The bill on assisted areas envisages the adoption of a programme for their sustainable social and economic development. Zalac said HRK 85 million was set aside for next year for the implementation of the new law, up from HRK 12.7 million in 2017 and HRK 50 million this year.

"Everything we are doing is good preparation for the absorption of European funds and the next programme period, which I expect to be much better than it is now so that those areas can do much better, notably the people who should stay there," said Zalac.

The bill on housing in assisted areas raises the number of local government units from 185 to 330 offering housing under preferential conditions, including the donation of construction material, state aid, the lease or purchase of state-owned homes, housing for people in shortage occupations, victims of domestic violence or natural disasters, said Nikola Mazar, state secretary at the Central State Office for Reconstruction and Housing Care.

The aim of the measures is to encourage returning to, staying in and populating assisted areas and about 1,000 families are expected to be provided for in the first year of the law's application, he added.

Zalac said the bill on mountainous areas was aimed at making them more competitive and developed.
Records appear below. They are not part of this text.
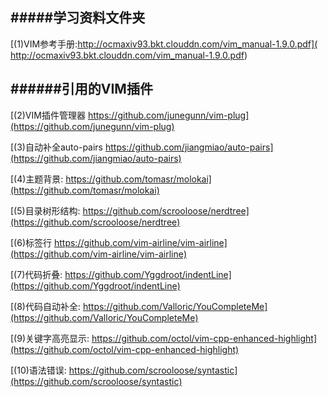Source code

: #####学习资料文件夹
---
[(1)VIM参考手册:http://ocmaxiv93.bkt.clouddn.com/vim_manual-1.9.0.pdf]( http://ocmaxiv93.bkt.clouddn.com/vim_manual-1.9.0.pdf)

######引用的VIM插件
---
[(2)VIM插件管理器 https://github.com/junegunn/vim-plug](https://github.com/junegunn/vim-plug)

[(3)自动补全auto-pairs https://github.com/jiangmiao/auto-pairs](https://github.com/jiangmiao/auto-pairs)

[(4)主题背景: https://github.com/tomasr/molokai](https://github.com/tomasr/molokai)

[(5)目录树形结构: https://github.com/scrooloose/nerdtree](https://github.com/scrooloose/nerdtree)

[(6)标签行 https://github.com/vim-airline/vim-airline](https://github.com/vim-airline/vim-airline)

[(7)代码折叠: https://github.com/Yggdroot/indentLine](https://github.com/Yggdroot/indentLine)

[(8)代码自动补全: https://github.com/Valloric/YouCompleteMe](https://github.com/Valloric/YouCompleteMe)

[(9)关键字高亮显示: https://github.com/octol/vim-cpp-enhanced-highlight](https://github.com/octol/vim-cpp-enhanced-highlight)

[(10)语法错误: https://github.com/scrooloose/syntastic](https://github.com/scrooloose/syntastic)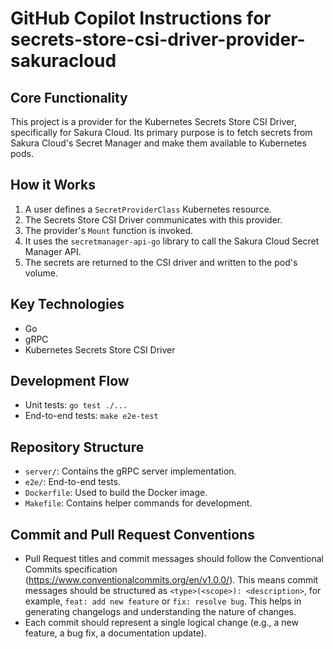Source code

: # GitHub Copilot Instructions for secrets-store-csi-driver-provider-sakuracloud

## Core Functionality

This project is a provider for the Kubernetes Secrets Store CSI Driver, specifically for Sakura Cloud. Its primary purpose is to fetch secrets from Sakura Cloud's Secret Manager and make them available to Kubernetes pods.

## How it Works

1. A user defines a `SecretProviderClass` Kubernetes resource.
2. The Secrets Store CSI Driver communicates with this provider.
3. The provider's `Mount` function is invoked.
4. It uses the `secretmanager-api-go` library to call the Sakura Cloud Secret Manager API.
5. The secrets are returned to the CSI driver and written to the pod's volume.

## Key Technologies

- Go
- gRPC
- Kubernetes Secrets Store CSI Driver

## Development Flow

- Unit tests: `go test ./...`
- End-to-end tests: `make e2e-test`

## Repository Structure

- `server/`: Contains the gRPC server implementation.
- `e2e/`: End-to-end tests.
- `Dockerfile`: Used to build the Docker image.
- `Makefile`: Contains helper commands for development.

## Commit and Pull Request Conventions

- Pull Request titles and commit messages should follow the Conventional Commits specification (https://www.conventionalcommits.org/en/v1.0.0/). This means commit messages should be structured as `<type>(<scope>): <description>`, for example, `feat: add new feature` or `fix: resolve bug`. This helps in generating changelogs and understanding the nature of changes.
- Each commit should represent a single logical change (e.g., a new feature, a bug fix, a documentation update).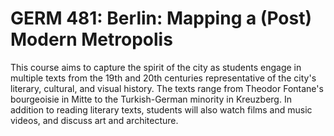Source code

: # GERM 481: Berlin: Mapping a (Post) Modern Metropolis

This course aims to capture the spirit of the city as students engage in multiple texts from the 19th and 20th centuries representative of the city's literary, cultural, and visual history. The texts range from Theodor Fontane's bourgeoisie in Mitte to the Turkish-German minority in Kreuzberg. In addition to reading literary texts, students will also watch films and music videos, and discuss art and architecture.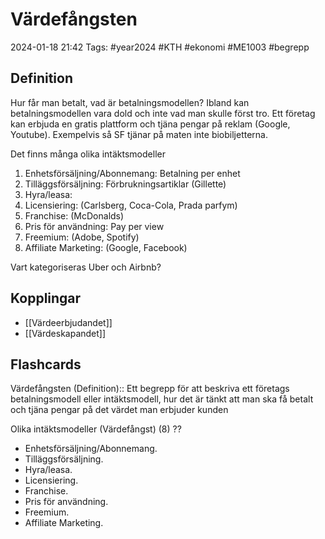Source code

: # Värdefångsten

2024-01-18 21:42
Tags: #year2024 #KTH #ekonomi #ME1003 #begrepp

## Definition

Hur får man betalt, vad är betalningsmodellen? Ibland kan betalningsmodellen vara dold och inte vad man skulle först tro. Ett företag kan erbjuda en gratis plattform och tjäna pengar på reklam (Google, Youtube). Exempelvis så SF tjänar på maten inte biobiljetterna.

Det finns många olika intäktsmodeller

1. Enhetsförsäljning/Abonnemang: Betalning per enhet
2. Tilläggsförsäljning: Förbrukningsartiklar (Gillette)
3. Hyra/leasa:
4. Licensiering: (Carlsberg, Coca-Cola, Prada parfym)
5. Franchise: (McDonalds)
6. Pris för användning: Pay per view
7. Freemium: (Adobe, Spotify)
8. Affiliate Marketing: (Google, Facebook)

Vart kategoriseras Uber och Airbnb?

## Kopplingar

- [[Värdeerbjudandet]]
- [[Värdeskapandet]]

## Flashcards

Värdefångsten (Definition):: Ett begrepp för att beskriva ett företags betalningsmodell eller intäktsmodell, hur det är tänkt att man ska få betalt och tjäna pengar på det värdet man erbjuder kunden
<!--SR:!2024-02-14,9,250!2024-02-06,6,250-->

Olika intäktsmodeller (Värdefångst) (8)
??
- Enhetsförsäljning/Abonnemang.
- Tilläggsförsäljning.
- Hyra/leasa.
- Licensiering.
- Franchise.
- Pris för användning.
- Freemium.
- Affiliate Marketing.
<!--SR:!2024-02-01,1,170!2024-02-06,3,240-->
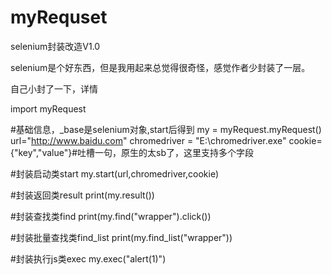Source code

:# myRequset
selenium封装改造V1.0

selenium是个好东西，但是我用起来总觉得很奇怪，感觉作者少封装了一层。

自己小封了一下，详情

import myRequest

#基础信息，_base是selenium对象,start后得到
my = myRequest.myRequest()
url="http://www.baidu.com"
chromedriver = "E:\\chromedriver.exe"
cookie={"key","value"}#吐槽一句，原生的太sb了，这里支持多个字段

#封装启动类start
my.start(url,chromedriver,cookie)

#封装返回类result
print(my.result())

#封装查找类find
print(my.find("wrapper").click())

#封装批量查找类find_list
print(my.find_list("wrapper"))

#封装执行js类exec
my.exec("alert(1)")

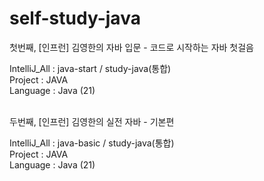 # self-study-java


첫번째, [인프런] 김영한의 자바 입문 - 코드로 시작하는 자바 첫걸음</br>

IntelliJ_All : java-start / study-java(통합) </br>
Project : JAVA </br>
Language : Java (21) </br>

<br/>
두번째, [인프런] 김영한의 실전 자바 - 기본편 <br/>

IntelliJ_All : java-basic / study-java(통합) </br>
Project : JAVA </br>
Language : Java (21) </br>
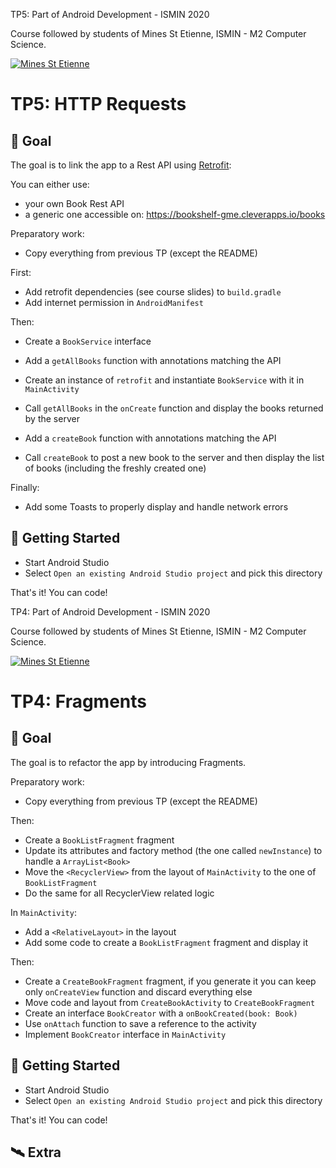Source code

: TP5:
Part of Android Development - ISMIN 2020

Course followed by students of Mines St Etienne, ISMIN - M2 Computer Science.

[![Mines St Etienne](./logo.png)](https://www.mines-stetienne.fr/)

# TP5: HTTP Requests

## 📝 Goal

The goal is to link the app to a Rest API using [Retrofit](https://square.github.io/retrofit/):

You can either use:
 - your own Book Rest API
 - a generic one accessible on: https://bookshelf-gme.cleverapps.io/books

Preparatory work:
- Copy everything from previous TP (except the README)

First:
- Add retrofit dependencies (see course slides) to `build.gradle`
- Add internet permission in `AndroidManifest`

Then:
- Create a `BookService` interface
- Add a `getAllBooks` function with annotations matching the API
- Create an instance of `retrofit` and instantiate `BookService` with it in `MainActivity`
- Call `getAllBooks` in the `onCreate` function and display the books returned by the server

- Add a `createBook` function with annotations matching the API
- Call `createBook` to post a new book to the server and then display the list of books (including the freshly created one)

Finally:
- Add some Toasts to properly display and handle network errors

## 🚀 Getting Started

 - Start Android Studio
 - Select `Open an existing Android Studio project` and pick this directory

That's it! You can code!


TP4:
Part of Android Development - ISMIN 2020

Course followed by students of Mines St Etienne, ISMIN - M2 Computer Science.

[![Mines St Etienne](./logo.png)](https://www.mines-stetienne.fr/)

# TP4: Fragments

## 📝 Goal

The goal is to refactor the app by introducing Fragments.

Preparatory work:
- Copy everything from previous TP (except the README)

Then:
- Create a `BookListFragment` fragment
- Update its attributes and factory method (the one called `newInstance`) to handle a `ArrayList<Book>`
- Move the `<RecyclerView>` from the layout of `MainActivity` to the one of `BookListFragment`
- Do the same for all RecyclerView related logic

In `MainActivity`:
- Add a `<RelativeLayout>` in the layout
- Add some code to create a `BookListFragment` fragment and display it

Then:
- Create a `CreateBookFragment` fragment, if you generate it you can keep only `onCreateView` function and discard everything else
- Move code and layout from `CreateBookActivity` to `CreateBookFragment`
- Create an interface `BookCreator` with a `onBookCreated(book: Book)`
- Use `onAttach` function to save a reference to the activity 
- Implement `BookCreator` interface in `MainActivity`

## 🚀 Getting Started

 - Start Android Studio
 - Select `Open an existing Android Studio project` and pick this directory

That's it! You can code!

## 🛰 Extra
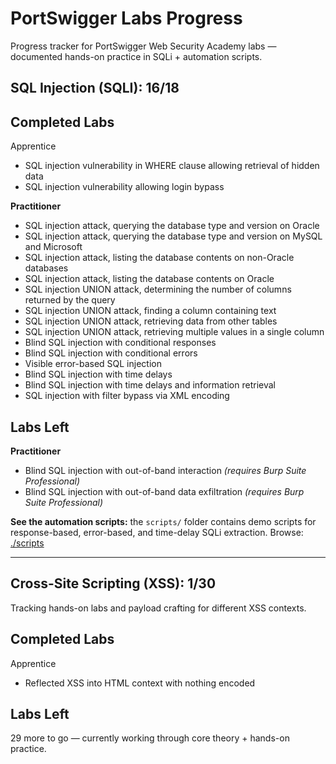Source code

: # PortSwigger Labs Progress
Progress tracker for PortSwigger Web Security Academy labs — documented hands-on practice in SQLi + automation scripts.

## SQL Injection (SQLI): 16/18

## Completed Labs 

Apprentice
- SQL injection vulnerability in WHERE clause allowing retrieval of hidden data
- SQL injection vulnerability allowing login bypass

**Practitioner**
- SQL injection attack, querying the database type and version on Oracle
- SQL injection attack, querying the database type and version on MySQL and Microsoft  
- SQL injection attack, listing the database contents on non-Oracle databases  
- SQL injection attack, listing the database contents on Oracle  
- SQL injection UNION attack, determining the number of columns returned by the query  
- SQL injection UNION attack, finding a column containing text  
- SQL injection UNION attack, retrieving data from other tables  
- SQL injection UNION attack, retrieving multiple values in a single column  
- Blind SQL injection with conditional responses  
- Blind SQL injection with conditional errors  
- Visible error-based SQL injection  
- Blind SQL injection with time delays
- Blind SQL injection with time delays and information retrieval
- SQL injection with filter bypass via XML encoding 

## Labs Left

**Practitioner**
- Blind SQL injection with out-of-band interaction *(requires Burp Suite Professional)*
- Blind SQL injection with out-of-band data exfiltration *(requires Burp Suite Professional)*

**See the automation scripts:** the `scripts/` folder contains demo scripts for response-based, error-based, and time-delay SQLi extraction. 
Browse: [./scripts](./scripts/)

---

## Cross-Site Scripting (XSS): 1/30
Tracking hands-on labs and payload crafting for different XSS contexts.

## Completed Labs

Apprentice
- Reflected XSS into HTML context with nothing encoded

## Labs Left
29 more to go — currently working through core theory + hands-on practice.

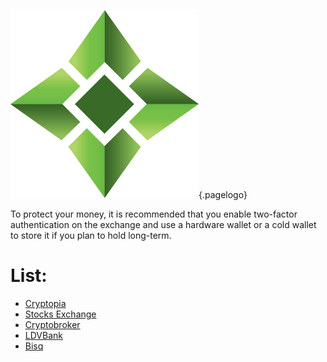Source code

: ![Logo](/uploads/logo.png "Logo"){.pagelogo}
<!-- TITLE: Supported Exchanges -->
<!-- SUBTITLE: A stable network with no premine and no dev fees -->

To protect your money, it is recommended that you enable two-factor authentication on the exchange and use a hardware wallet or a cold wallet to store it if you plan to hold long-term.

# List:

* [Cryptopia](https://www.cryptopia.co.nz/Exchange?market=ELLA_BTC)
* [Stocks Exchange](https://stocks.exchange/trade/ELLA/BTC)
* [Cryptobroker](https://trade.cryptobroker.io/markets/ellabtc)
* [LDVBank](https://ldvbank.com/en-us/trading/)
* [Bisq](https://bisq.network/)
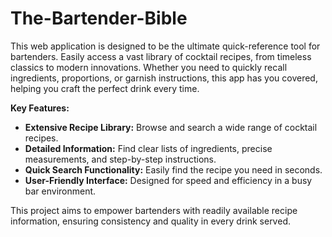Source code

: # The-Bartender-Bible
This web application is designed to be the ultimate quick-reference tool for bartenders. Easily access a vast library of cocktail recipes, from timeless classics to modern innovations. Whether you need to quickly recall ingredients, proportions, or garnish instructions, this app has you covered, helping you craft the perfect drink every time.

**Key Features:**

* **Extensive Recipe Library:** Browse and search a wide range of cocktail recipes.
* **Detailed Information:** Find clear lists of ingredients, precise measurements, and step-by-step instructions.
* **Quick Search Functionality:** Easily find the recipe you need in seconds.
* **User-Friendly Interface:** Designed for speed and efficiency in a busy bar environment.

This project aims to empower bartenders with readily available recipe information, ensuring consistency and quality in every drink served.

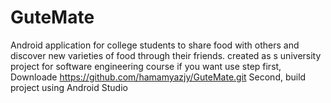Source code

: # GuteMate
Android application for college students to share food with others and discover new varieties of food through their friends.
created as s university project for software engineering course 
if you want use step
first, Downloade
https://github.com/hamamyazjy/GuteMate.git
Second, build project using Android Studio
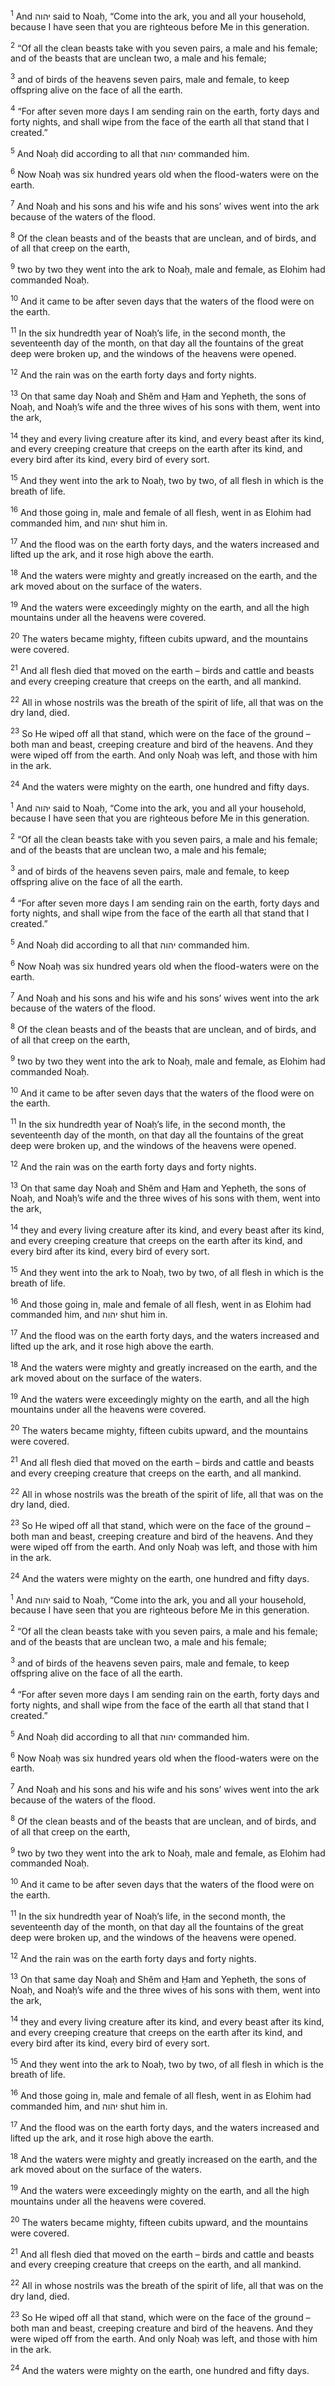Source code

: <sup>1</sup> And יהוה said to Noaḥ, “Come into the ark, you and all your household, because I have seen that you are righteous before Me in this generation.

<sup>2</sup> “Of all the clean beasts take with you seven pairs, a male and his female; and of the beasts that are unclean two, a male and his female;

<sup>3</sup> and of birds of the heavens seven pairs, male and female, to keep offspring alive on the face of all the earth.

<sup>4</sup> “For after seven more days I am sending rain on the earth, forty days and forty nights, and shall wipe from the face of the earth all that stand that I created.”

<sup>5</sup> And Noaḥ did according to all that יהוה commanded him.

<sup>6</sup> Now Noaḥ was six hundred years old when the flood-waters were on the earth.

<sup>7</sup> And Noaḥ and his sons and his wife and his sons’ wives went into the ark because of the waters of the flood.

<sup>8</sup> Of the clean beasts and of the beasts that are unclean, and of birds, and of all that creep on the earth,

<sup>9</sup> two by two they went into the ark to Noaḥ, male and female, as Elohim had commanded Noaḥ.

<sup>10</sup> And it came to be after seven days that the waters of the flood were on the earth.

<sup>11</sup> In the six hundredth year of Noaḥ’s life, in the second month, the seventeenth day of the month, on that day all the fountains of the great deep were broken up, and the windows of the heavens were opened.

<sup>12</sup> And the rain was on the earth forty days and forty nights.

<sup>13</sup> On that same day Noaḥ and Shĕm and Ḥam and Yepheth, the sons of Noaḥ, and Noaḥ’s wife and the three wives of his sons with them, went into the ark,

<sup>14</sup> they and every living creature after its kind, and every beast after its kind, and every creeping creature that creeps on the earth after its kind, and every bird after its kind, every bird of every sort.

<sup>15</sup> And they went into the ark to Noaḥ, two by two, of all flesh in which is the breath of life.

<sup>16</sup> And those going in, male and female of all flesh, went in as Elohim had commanded him, and יהוה shut him in.

<sup>17</sup> And the flood was on the earth forty days, and the waters increased and lifted up the ark, and it rose high above the earth.

<sup>18</sup> And the waters were mighty and greatly increased on the earth, and the ark moved about on the surface of the waters.

<sup>19</sup> And the waters were exceedingly mighty on the earth, and all the high mountains under all the heavens were covered.

<sup>20</sup> The waters became mighty, fifteen cubits upward, and the mountains were covered.

<sup>21</sup> And all flesh died that moved on the earth – birds and cattle and beasts and every creeping creature that creeps on the earth, and all mankind.

<sup>22</sup> All in whose nostrils was the breath of the spirit of life, all that was on the dry land, died.

<sup>23</sup> So He wiped off all that stand, which were on the face of the ground – both man and beast, creeping creature and bird of the heavens. And they were wiped off from the earth. And only Noaḥ was left, and those with him in the ark.

<sup>24</sup> And the waters were mighty on the earth, one hundred and fifty days.

<sup>1</sup> And יהוה said to Noaḥ, “Come into the ark, you and all your household, because I have seen that you are righteous before Me in this generation.

<sup>2</sup> “Of all the clean beasts take with you seven pairs, a male and his female; and of the beasts that are unclean two, a male and his female;

<sup>3</sup> and of birds of the heavens seven pairs, male and female, to keep offspring alive on the face of all the earth.

<sup>4</sup> “For after seven more days I am sending rain on the earth, forty days and forty nights, and shall wipe from the face of the earth all that stand that I created.”

<sup>5</sup> And Noaḥ did according to all that יהוה commanded him.

<sup>6</sup> Now Noaḥ was six hundred years old when the flood-waters were on the earth.

<sup>7</sup> And Noaḥ and his sons and his wife and his sons’ wives went into the ark because of the waters of the flood.

<sup>8</sup> Of the clean beasts and of the beasts that are unclean, and of birds, and of all that creep on the earth,

<sup>9</sup> two by two they went into the ark to Noaḥ, male and female, as Elohim had commanded Noaḥ.

<sup>10</sup> And it came to be after seven days that the waters of the flood were on the earth.

<sup>11</sup> In the six hundredth year of Noaḥ’s life, in the second month, the seventeenth day of the month, on that day all the fountains of the great deep were broken up, and the windows of the heavens were opened.

<sup>12</sup> And the rain was on the earth forty days and forty nights.

<sup>13</sup> On that same day Noaḥ and Shĕm and Ḥam and Yepheth, the sons of Noaḥ, and Noaḥ’s wife and the three wives of his sons with them, went into the ark,

<sup>14</sup> they and every living creature after its kind, and every beast after its kind, and every creeping creature that creeps on the earth after its kind, and every bird after its kind, every bird of every sort.

<sup>15</sup> And they went into the ark to Noaḥ, two by two, of all flesh in which is the breath of life.

<sup>16</sup> And those going in, male and female of all flesh, went in as Elohim had commanded him, and יהוה shut him in.

<sup>17</sup> And the flood was on the earth forty days, and the waters increased and lifted up the ark, and it rose high above the earth.

<sup>18</sup> And the waters were mighty and greatly increased on the earth, and the ark moved about on the surface of the waters.

<sup>19</sup> And the waters were exceedingly mighty on the earth, and all the high mountains under all the heavens were covered.

<sup>20</sup> The waters became mighty, fifteen cubits upward, and the mountains were covered.

<sup>21</sup> And all flesh died that moved on the earth – birds and cattle and beasts and every creeping creature that creeps on the earth, and all mankind.

<sup>22</sup> All in whose nostrils was the breath of the spirit of life, all that was on the dry land, died.

<sup>23</sup> So He wiped off all that stand, which were on the face of the ground – both man and beast, creeping creature and bird of the heavens. And they were wiped off from the earth. And only Noaḥ was left, and those with him in the ark.

<sup>24</sup> And the waters were mighty on the earth, one hundred and fifty days.

<sup>1</sup> And יהוה said to Noaḥ, “Come into the ark, you and all your household, because I have seen that you are righteous before Me in this generation.

<sup>2</sup> “Of all the clean beasts take with you seven pairs, a male and his female; and of the beasts that are unclean two, a male and his female;

<sup>3</sup> and of birds of the heavens seven pairs, male and female, to keep offspring alive on the face of all the earth.

<sup>4</sup> “For after seven more days I am sending rain on the earth, forty days and forty nights, and shall wipe from the face of the earth all that stand that I created.”

<sup>5</sup> And Noaḥ did according to all that יהוה commanded him.

<sup>6</sup> Now Noaḥ was six hundred years old when the flood-waters were on the earth.

<sup>7</sup> And Noaḥ and his sons and his wife and his sons’ wives went into the ark because of the waters of the flood.

<sup>8</sup> Of the clean beasts and of the beasts that are unclean, and of birds, and of all that creep on the earth,

<sup>9</sup> two by two they went into the ark to Noaḥ, male and female, as Elohim had commanded Noaḥ.

<sup>10</sup> And it came to be after seven days that the waters of the flood were on the earth.

<sup>11</sup> In the six hundredth year of Noaḥ’s life, in the second month, the seventeenth day of the month, on that day all the fountains of the great deep were broken up, and the windows of the heavens were opened.

<sup>12</sup> And the rain was on the earth forty days and forty nights.

<sup>13</sup> On that same day Noaḥ and Shĕm and Ḥam and Yepheth, the sons of Noaḥ, and Noaḥ’s wife and the three wives of his sons with them, went into the ark,

<sup>14</sup> they and every living creature after its kind, and every beast after its kind, and every creeping creature that creeps on the earth after its kind, and every bird after its kind, every bird of every sort.

<sup>15</sup> And they went into the ark to Noaḥ, two by two, of all flesh in which is the breath of life.

<sup>16</sup> And those going in, male and female of all flesh, went in as Elohim had commanded him, and יהוה shut him in.

<sup>17</sup> And the flood was on the earth forty days, and the waters increased and lifted up the ark, and it rose high above the earth.

<sup>18</sup> And the waters were mighty and greatly increased on the earth, and the ark moved about on the surface of the waters.

<sup>19</sup> And the waters were exceedingly mighty on the earth, and all the high mountains under all the heavens were covered.

<sup>20</sup> The waters became mighty, fifteen cubits upward, and the mountains were covered.

<sup>21</sup> And all flesh died that moved on the earth – birds and cattle and beasts and every creeping creature that creeps on the earth, and all mankind.

<sup>22</sup> All in whose nostrils was the breath of the spirit of life, all that was on the dry land, died.

<sup>23</sup> So He wiped off all that stand, which were on the face of the ground – both man and beast, creeping creature and bird of the heavens. And they were wiped off from the earth. And only Noaḥ was left, and those with him in the ark.

<sup>24</sup> And the waters were mighty on the earth, one hundred and fifty days.

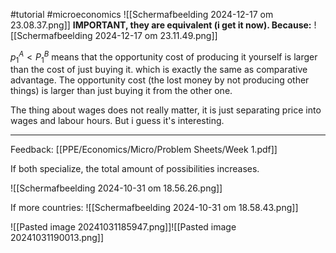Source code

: #tutorial #microeconomics 
![[Scherm­afbeelding 2024-12-17 om 23.08.37.png]]
**IMPORTANT, they are equivalent (i get it now). Because:**
![[Scherm­afbeelding 2024-12-17 om 23.11.49.png]]

$p_1^A < P_1^B$ means that the opportunity cost of producing it yourself is larger than the cost of just buying it.
which is exactly the same as comparative advantage. The opportunity cost (the lost money by not producing other things) is larger than just buying it from the other one.

The thing about wages does not really matter, it is just separating price into wages and labour hours. But i guess it's interesting.

---

Feedback: [[PPE/Economics/Micro/Problem Sheets/Week 1.pdf]]

If both specialize, the total amount of possibilities increases.


![[Scherm­afbeelding 2024-10-31 om 18.56.26.png]]


If more countries:
![[Scherm­afbeelding 2024-10-31 om 18.58.43.png]]



![[Pasted image 20241031185947.png]]![[Pasted image 20241031190013.png]]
The bill envisages the establishment of a fund for the development of such areas through which HRK 20 million from the state budget will be invested in them in 2019, as against HRK 1 million this year, she added.

Finance Minister Zdravko Maric said significant headway was made this year to strengthen fiscal decentralisation, adding that the revenues of local government units increased by over HRK 1 billion in the first half of this year after the government fully waived income tax revenues.

Sea, Transport and Infrastructure Minister Oleg Butkovic said these bills would help "areas which are financially less capable than others."

Public Administration Minister Lovro Kuscevic said the bills would contribute to better regional development and that it was necessary to ensure equal development as much as possible.

Demography Minister Nada Murganic said the bills had a "demographic character" as they were aimed at creating new employment and housing possibilities in order to stop emigration and encourage returns to the areas in question, notably of young people.

"The whole package is demographic in character, there's no doubt," Prime Minister Andrej Plenkovic, adding that it would be rounded off with the Vukovar Development Act.

The government on Thursday decided to allocate HR 24 million to finance culture, education, science, health and other projects for 2018 that are in the interest of the Croat people in Bosnia.

State secretary in the central office for Croats living outside Croatia, Zvonko Milas, said that this is the biggest amount so far allocated as support to Bosnian Croats.

Under its Constitution, the Croatian state is obliged to provide for Croats outside Croatia, Foreign and European Affairs Minister Marija Buric Pejcinovic said.

The government also secured HRK 125,000 for building a monument of the victims of Communism in Ottawa, Canada.